Echevins, Prévôt des Marchands,
Tout fait sa main : le plus habile
Donne aux autres l’exemple ; Et c’est un passe-temps
De leur voir nettoyer un monceau de pistoles.
Si quelque scrupuleux par des raisons frivoles
Veut défendre l’argent, et dit le moindre mot,
On lui fait voir qu’il est un sot.
Il n’a pas de peine à se rendre :
C’est bientôt le premier à prendre.
Autre analyse:
fable analyse et commentée par Chamfort – 1796.
V. 1. Nous n’avons pas les yeux à l’épreuve des belles.
Lamotte , fabuliste très-inférieur à La Fontaine, a rapproché ces deux idées dans un vers fort heureux. Il dit que les juges ont très-souvent…
Pour les présents des mains, pour les belles des yeux.
V. 6. S’était fait un collier, etc. . . .
Précision très-heureuse et qui fait peinture.
V. 7.Il était tempérant plus qu’il n’eut voulu l’être.
Vers très-plaisant, qui exprime à merveille le combat entre l’appétit du chien , et la victoire que son éducation le force à remporter sur lui-même.
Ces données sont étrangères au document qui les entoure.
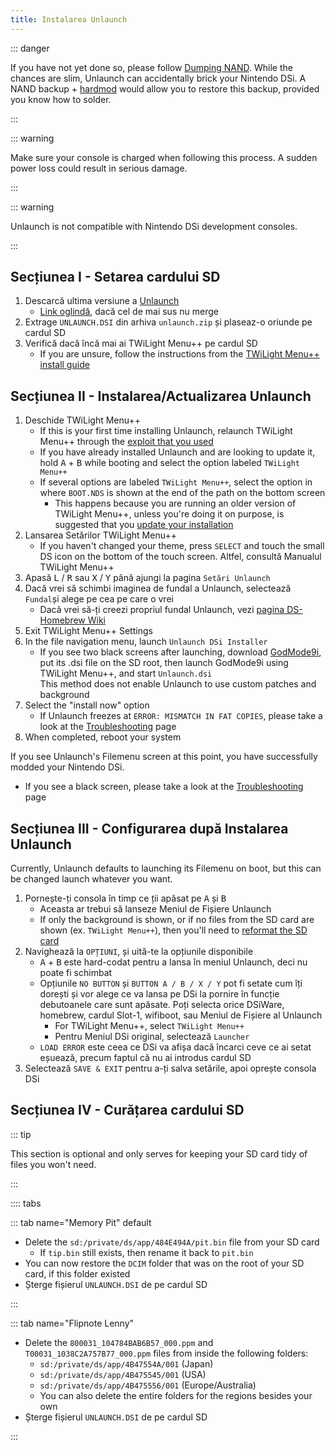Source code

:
 ```yaml
---
title: Instalarea Unlaunch
---
```


::: danger

If you have not yet done so, please follow [Dumping NAND](dumping-nand.html). While the chances are slim, Unlaunch can accidentally brick your Nintendo DSi. A NAND backup + [hardmod](https://wiki.ds-homebrew.com/ds-index/hardmod) would allow you to restore this backup, provided you know how to solder.

:::

::: warning

Make sure your console is charged when following this process. A sudden power loss could result in serious damage.

:::

::: warning

Unlaunch is not compatible with Nintendo DSi development consoles.

:::

## Secțiunea I - Setarea cardului SD

1. Descarcă ultima versiune a [Unlaunch](https://problemkaputt.de/unlaunch.zip)
   - [Link oglindă](https://web.archive.org/web/20201112031436/https://problemkaputt.de/unlaunch.zip), dacă cel de mai sus nu merge
1. Extrage `UNLAUNCH.DSI` din arhiva `unlaunch.zip` și plaseaz-o oriunde pe cardul SD
1. Verifică dacă încă mai ai TWiLight Menu++ pe cardul SD
   - If you are unsure, follow the instructions from the [TWiLight Menu++ install guide](https://wiki.ds-homebrew.com/twilightmenu/installing-dsi)

## Secțiunea II - Instalarea/Actualizarea Unlaunch

1. Deschide TWiLight Menu++
   - If this is your first time installing Unlaunch, relaunch TWiLight Menu++ through the [exploit that you used](launching-the-exploit.html)
   - If you have already installed Unlaunch and are looking to update it, hold <kbd class="face">A</kbd> + <kbd class="face">B</kbd> while booting and select the option labeled `TWiLight Menu++`
   - If several options are labeled `TWiLight Menu++`, select the option in where `BOOT.NDS` is shown at the end of the path on the bottom screen
      - This happens because you are running an older version of TWiLight Menu++, unless you're doing it on purpose, is suggested that you [update your installation](https://wiki.ds-homebrew.com/twilightmenu/updating-dsi)
1. Lansarea Setărilor TWiLight Menu++
   - If you haven't changed your theme, press `SELECT` and touch the small DS icon on the bottom of the touch screen. Altfel, consultă Manualul TWiLight Menu++
1. Apasă <kbd class="l">L</kbd> / <kbd class="r">R</kbd> sau <kbd class="face">X</kbd> / <kbd class="face">Y</kbd> până ajungi la pagina `Setări Unlaunch`
1. Dacă vrei să schimbi imaginea de fundal a Unlaunch, selectează `Fundal`și alege pe cea pe care o vrei
   - Dacă vrei să-ți creezi propriul fundal Unlaunch, vezi [pagina DS-Homebrew Wiki](https://wiki.ds-homebrew.com/twilightmenu/custom-unlaunch-backgrounds)
1. Exit TWiLight Menu++ Settings
1. In the file navigation menu, launch `Unlaunch DSi Installer`
   - If you see two black screens after launching, download [GodMode9i](https://github.com/DS-Homebrew/GodMode9i/releases), put its .dsi file on the SD root, then launch GodMode9i using TWiLight Menu++, and start `Unlaunch.dsi`    
     This method does not enable Unlaunch to use custom patches and background
1. Select the "install now" option
   - If Unlaunch freezes at `ERROR: MISMATCH IN FAT COPIES`, please take a look at the [Troubleshooting](troubleshooting.html) page
1. When completed, reboot your system

If you see Unlaunch's Filemenu screen at this point, you have successfully modded your Nintendo DSi.
- If you see a black screen, please take a look at the [Troubleshooting](troubleshooting.html) page

## Secțiunea III - Configurarea după Instalarea Unlaunch

Currently, Unlaunch defaults to launching its Filemenu on boot, but this can be changed launch whatever you want.

1. Pornește-ți consola în timp ce ții apăsat pe <kbd class="face">A</kbd> și <kbd class="face">B</kbd>
   - Aceasta ar trebui să lanseze Meniul de Fișiere Unlaunch
   - If only the background is shown, or if no files from the SD card are shown (ex. `TWiLight Menu++`), then you'll need to [reformat the SD card](sd-card-setup.html)
1. Navighează la `OPȚIUNI`, și uită-te la opțiunile disponibile
   - <kbd class="face">A</kbd> + <kbd class="face">B</kbd> este hard-codat pentru a lansa în meniul Unlaunch, deci nu poate fi schimbat
   - Opțiunile `NO BUTTON` și `BUTTON A / B / X / Y` pot fi setate cum îți dorești și vor alege ce va lansa pe DSi la pornire în funcție debutoanele care sunt apăsate. Poți selecta orice DSiWare, homebrew, cardul Slot-1, wifiboot, sau Meniul de Fișiere al Unlaunch
      - For TWiLight Menu++, select  `TWiLight Menu++`
      - Pentru Meniul DSi original, selectează `Launcher`
   - `LOAD ERROR` este ceea ce DSi va afișa dacă încarci ceve ce ai setat eșuează, precum faptul că nu ai introdus cardul SD
1. Selectează `SAVE & EXIT` pentru a-ți salva setările, apoi oprește consola DSi

## Secțiunea IV - Curățarea cardului SD

::: tip

This section is optional and only serves for keeping your SD card tidy of files you won't need.

:::

:::: tabs

::: tab name="Memory Pit" default

- Delete the `sd:/private/ds/app/484E494A/pit.bin` file from your SD card
   - If `tip.bin` still exists, then rename it back to `pit.bin`
- You can now restore the `DCIM` folder that was on the root of your SD card, if this folder existed
- Șterge fișierul `UNLAUNCH.DSI` de pe cardul SD

:::

::: tab name="Flipnote Lenny"

- Delete the `800031_104784BAB6B57_000.ppm` and `T00031_1038C2A757B77_000.ppm` files from inside the following folders:
   - `sd:/private/ds/app/4B47554A/001` (Japan)
   - `sd:/private/ds/app/4B475545/001` (USA)
   - `sd:/private/ds/app/4B475556/001` (Europe/Australia)
   - You can also delete the entire folders for the regions besides your own
- Șterge fișierul `UNLAUNCH.DSI` de pe cardul SD

:::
V. 25…..Et, lui sage, il leur dit :
Il est difficile de blâmer la conduite de ce chien ; cependant comme il est, dans cette fable, le représentant, d’un échevin ou d’un prévôt des marchands, La Fontaine n’aurait pas dû lui donner l’épithète de sage. Il a l’air d’approuver par ce mot ce voleur qui suit l’exemple des autres : proposition insoutenable en morale. Mais l’échevin doit dire : Messieurs, volez tant qu’il vous plaira, je ne puis l’empêcher, je me retire: Mais d’où vient le même fait offre-t-il un résultat moral si différent, quant au chien et quant à l’échevin ? La cause de cette différence vient de ce que le chien n’étant pas obligé d’être moral, en admire son instinct dont il fait ici un très-bon usage. Mais l’homme étant obligé de mettre la moralité dans toutes ses actions, il cesse , lorsqu’elles n’en ont pas, de faire un bon usage de sa raison.
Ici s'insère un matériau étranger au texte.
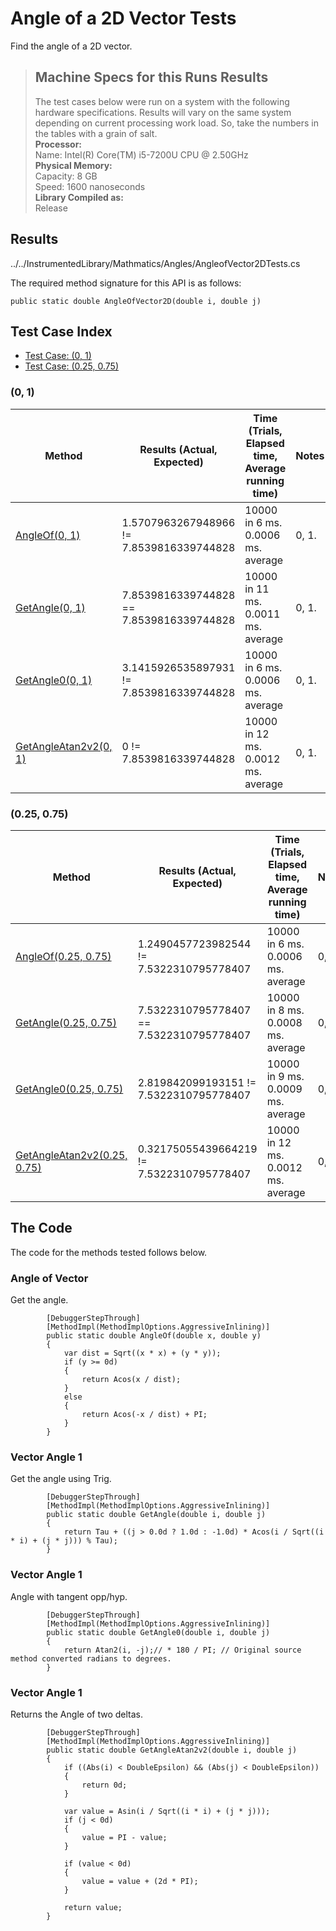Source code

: # Angle of a 2D Vector Tests

Find the angle of a 2D vector.

> ## Machine Specs for this Runs Results
> The test cases below were run on a system with the following hardware specifications. Results will vary on the same system depending on current processing work load. So, take the numbers in the tables with a grain of salt.  
> **Processor:**  
> Name: Intel(R) Core(TM) i5-7200U CPU @ 2.50GHz  
  > **Physical Memory:**  
> Capacity: 8 GB  
> Speed: 1600 nanoseconds  
  > **Library Compiled as:**  
> Release  

## Results

../../InstrumentedLibrary/Mathmatics/Angles/AngleofVector2DTests.cs

The required method signature for this API is as follows:

```CSharp
public static double AngleOfVector2D(double i, double j)
```

## Test Case Index

- [Test Case: (0, 1)](#0,-1)
- [Test Case: (0.25, 0.75)](#0.25,-0.75)

### (0, 1)

| Method | Results (Actual, Expected) | Time (Trials, Elapsed time, Average running time) | Notes |
|---|---|---|---|
| [AngleOf(0, 1)](#Angle-of-Vector) | 1.5707963267948966 != 7.8539816339744828 | 10000 in 6 ms. 0.0006 ms. average |  0, 1. |
| [GetAngle(0, 1)](#Vector-Angle-1) | 7.8539816339744828 == 7.8539816339744828 | 10000 in 11 ms. 0.0011 ms. average |  0, 1. |
| [GetAngle0(0, 1)](#Vector-Angle-1) | 3.1415926535897931 != 7.8539816339744828 | 10000 in 6 ms. 0.0006 ms. average |  0, 1. |
| [GetAngleAtan2v2(0, 1)](#Vector-Angle-1) | 0 != 7.8539816339744828 | 10000 in 12 ms. 0.0012 ms. average |  0, 1. |

### (0.25, 0.75)

| Method | Results (Actual, Expected) | Time (Trials, Elapsed time, Average running time) | Notes |
|---|---|---|---|
| [AngleOf(0.25, 0.75)](#Angle-of-Vector) | 1.2490457723982544 != 7.5322310795778407 | 10000 in 6 ms. 0.0006 ms. average | 0, 1 |
| [GetAngle(0.25, 0.75)](#Vector-Angle-1) | 7.5322310795778407 == 7.5322310795778407 | 10000 in 8 ms. 0.0008 ms. average | 0, 1 |
| [GetAngle0(0.25, 0.75)](#Vector-Angle-1) | 2.819842099193151 != 7.5322310795778407 | 10000 in 9 ms. 0.0009 ms. average | 0, 1 |
| [GetAngleAtan2v2(0.25, 0.75)](#Vector-Angle-1) | 0.32175055439664219 != 7.5322310795778407 | 10000 in 12 ms. 0.0012 ms. average | 0, 1 |

## The Code

The code for the methods tested follows below.

### Angle of Vector

Get the angle.  

```CSharp
        [DebuggerStepThrough]
        [MethodImpl(MethodImplOptions.AggressiveInlining)]
        public static double AngleOf(double x, double y)
        {
            var dist = Sqrt((x * x) + (y * y));
            if (y >= 0d)
            {
                return Acos(x / dist);
            }
            else
            {
                return Acos(-x / dist) + PI;
            }
        }
```

### Vector Angle 1

Get the angle using Trig.  

```CSharp
        [DebuggerStepThrough]
        [MethodImpl(MethodImplOptions.AggressiveInlining)]
        public static double GetAngle(double i, double j)
        {
            return Tau + ((j > 0.0d ? 1.0d : -1.0d) * Acos(i / Sqrt((i * i) + (j * j))) % Tau);
        }
```

### Vector Angle 1

Angle with tangent opp/hyp.  

```CSharp
        [DebuggerStepThrough]
        [MethodImpl(MethodImplOptions.AggressiveInlining)]
        public static double GetAngle0(double i, double j)
        {
            return Atan2(i, -j);// * 180 / PI; // Original source method converted radians to degrees.
        }
```

### Vector Angle 1

Returns the Angle of two deltas.  

```CSharp
        [DebuggerStepThrough]
        [MethodImpl(MethodImplOptions.AggressiveInlining)]
        public static double GetAngleAtan2v2(double i, double j)
        {
            if ((Abs(i) < DoubleEpsilon) && (Abs(j) < DoubleEpsilon))
            {
                return 0d;
            }

            var value = Asin(i / Sqrt((i * i) + (j * j)));
            if (j < 0d)
            {
                value = PI - value;
            }

            if (value < 0d)
            {
                value = value + (2d * PI);
            }

            return value;
        }
```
Études sur les fables de La Fontaine, P. Louis Solvet – 1812.
Régnier, 1ere. partie, fab. 17.
V. 1. Nous n’avons pas les yeux à l’épreuve des belles,
Ni les mains à celle de l’or.
……….Car qui hait les présents?
Tous les humains en sont friands.
Maudit amour des dons, que ne fais-tu pas faire!
Autant de vers naturels, pris chez notre poète , qui semblent découler les uns des autres, et qui, dans toute autre circonstance, sembleroient ajouter nécessairement à sa pensée.
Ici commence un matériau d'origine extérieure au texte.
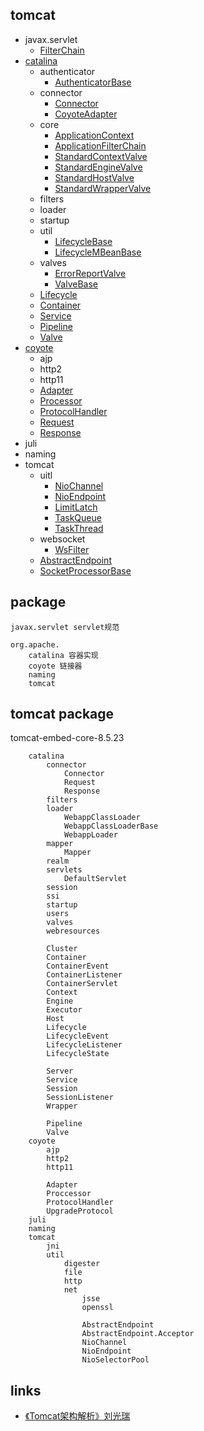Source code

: ## tomcat
* javax.servlet
  * [FilterChain](/20-framework/src/tomcat/javax.servlet/FilterChain.md)
* [catalina](/20-framework/src/tomcat/catalina/README.md)
  * authenticator
    * [AuthenticatorBase](/20-framework/src/tomcat/catalina/authenticator/AuthenticatorBase.md)
  * connector
    * [Connector](/20-framework/src/tomcat/catalina/connector/Connector.md)
    * [CoyoteAdapter](/20-framework/src/tomcat/catalina/connector/CoyoteAdapter.md)
  * core
    * [ApplicationContext](/20-framework/src/tomcat/catalina/core/ApplicationContext.md)
    * [ApplicationFilterChain](/20-framework/src/tomcat/catalina/core/ApplicationFilterChain.md)
    * [StandardContextValve](/20-framework/src/tomcat/catalina/core/StandardContextValve.md)
    * [StandardEngineValve](/20-framework/src/tomcat/catalina/core/StandardEngineValve.md)
    * [StandardHostValve](/20-framework/src/tomcat/catalina/core/StandardHostValve.md)
    * [StandardWrapperValve](/20-framework/src/tomcat/catalina/core/StandardWrapperValve.md)
  * filters
  * loader
  * startup
  * util
    * [LifecycleBase](/20-framework/src/tomcat/catalina/util/LifecycleBase.md)
    * [LifecycleMBeanBase](/20-framework/src/tomcat/catalina/util/LifecycleMBeanBase.md)
  * valves
    * [ErrorReportValve](/20-framework/src/tomcat/catalina/valves/ErrorReportValve.md)
    * [ValveBase](/20-framework/src/tomcat/catalina/valves/ValveBase.md)
  * [Lifecycle](/20-framework/src/tomcat/catalina/Lifecycle.md)
  * [Container](/20-framework/src/tomcat/catalina/Container.md)
  * [Service](/20-framework/src/tomcat/catalina/Service.md)
  * [Pipeline](/20-framework/src/tomcat/catalina/Pipeline.md)
  * [Valve](/20-framework/src/tomcat/catalina/Valve.md)
* [coyote](/20-framework/src/tomcat/coyote/README.md)
  * ajp
  * http2
  * http11
  * [Adapter](/20-framework/src/tomcat/coyote/Adapter.md)
  * [Processor](/20-framework/src/tomcat/coyote/Processor.md)
  * [ProtocolHandler](/20-framework/src/tomcat/coyote/ProtocolHandler.md)
  * [Request](/20-framework/src/tomcat/coyote/Request.md)
  * [Response](/20-framework/src/tomcat/coyote/Response.md)
* juli
* naming
* tomcat
  * uitl
    * [NioChannel](/20-framework/src/tomcat/tomcat/util/net/NioChannel.md)
    * [NioEndpoint](/20-framework/src/tomcat/tomcat/util/net/NioEndpoint.md)
    * [LimitLatch](/20-framework/src/tomcat/tomcat/util/threads/LimitLatch.md)
    * [TaskQueue](/20-framework/src/tomcat/tomcat/util/threads/TaskQueue.md)
    * [TaskThread](/20-framework/src/tomcat/tomcat/util/threads/TaskThread.md)
  * websocket
    * [WsFilter](/20-framework/src/tomcat/tomcat/websocket/WsFilter.md)
  * [AbstractEndpoint](/20-framework/src/tomcat/tomcat/AbstractEndpoint.md)
  * [SocketProcessorBase](/20-framework/src/tomcat/tomcat/util/net/SocketProcessorBase.md)
  

## package
```
javax.servlet servlet规范

org.apache.
    catalina 容器实现
    coyote 链接器
    naming
    tomcat
```

## tomcat package

tomcat-embed-core-8.5.23

```
    catalina
        connector
            Connector
            Request
            Response
        filters
        loader
            WebappClassLoader
            WebappClassLoaderBase
            WebappLoader
        mapper
            Mapper
        realm
        servlets
            DefaultServlet
        session
        ssi
        startup
        users
        valves
        webresources
        
        Cluster
        Container
        ContainerEvent
        ContainerListener
        ContainerServlet    
        Context
        Engine
        Executor
        Host
        Lifecycle
        LifecycleEvent
        LifecycleListener
        LifecycleState
        
        Server
        Service
        Session
        SessionListener
        Wrapper
        
        Pipeline
        Valve
    coyote
        ajp
        http2
        http11
        
        Adapter
        Proccessor
        ProtocolHandler
        UpgradeProtocol
    juli
    naming
    tomcat
        jni
        util
            digester
            file
            http
            net
                jsse
                openssl
                
                AbstractEndpoint
                AbstractEndpoint.Acceptor
                NioChannel
                NioEndpoint
                NioSelectorPool
```

## links
* [《Tomcat架构解析》刘光瑞](/99-book/notes/21-server/Tomcat架构解析.md)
La Motte, poète très-inférieur à La Fontaine, a rapproché les deux idées que présentent les deux vers cités ci-dessus, dans un vers fort heureux : il dit que les juges ont très-souvent
Pour les présents, des mains; pour les belles, des yeux.
(Ch.)
V.6. S’étoit fait un collier………….
Précision très-heureuse, et qui fait peinture.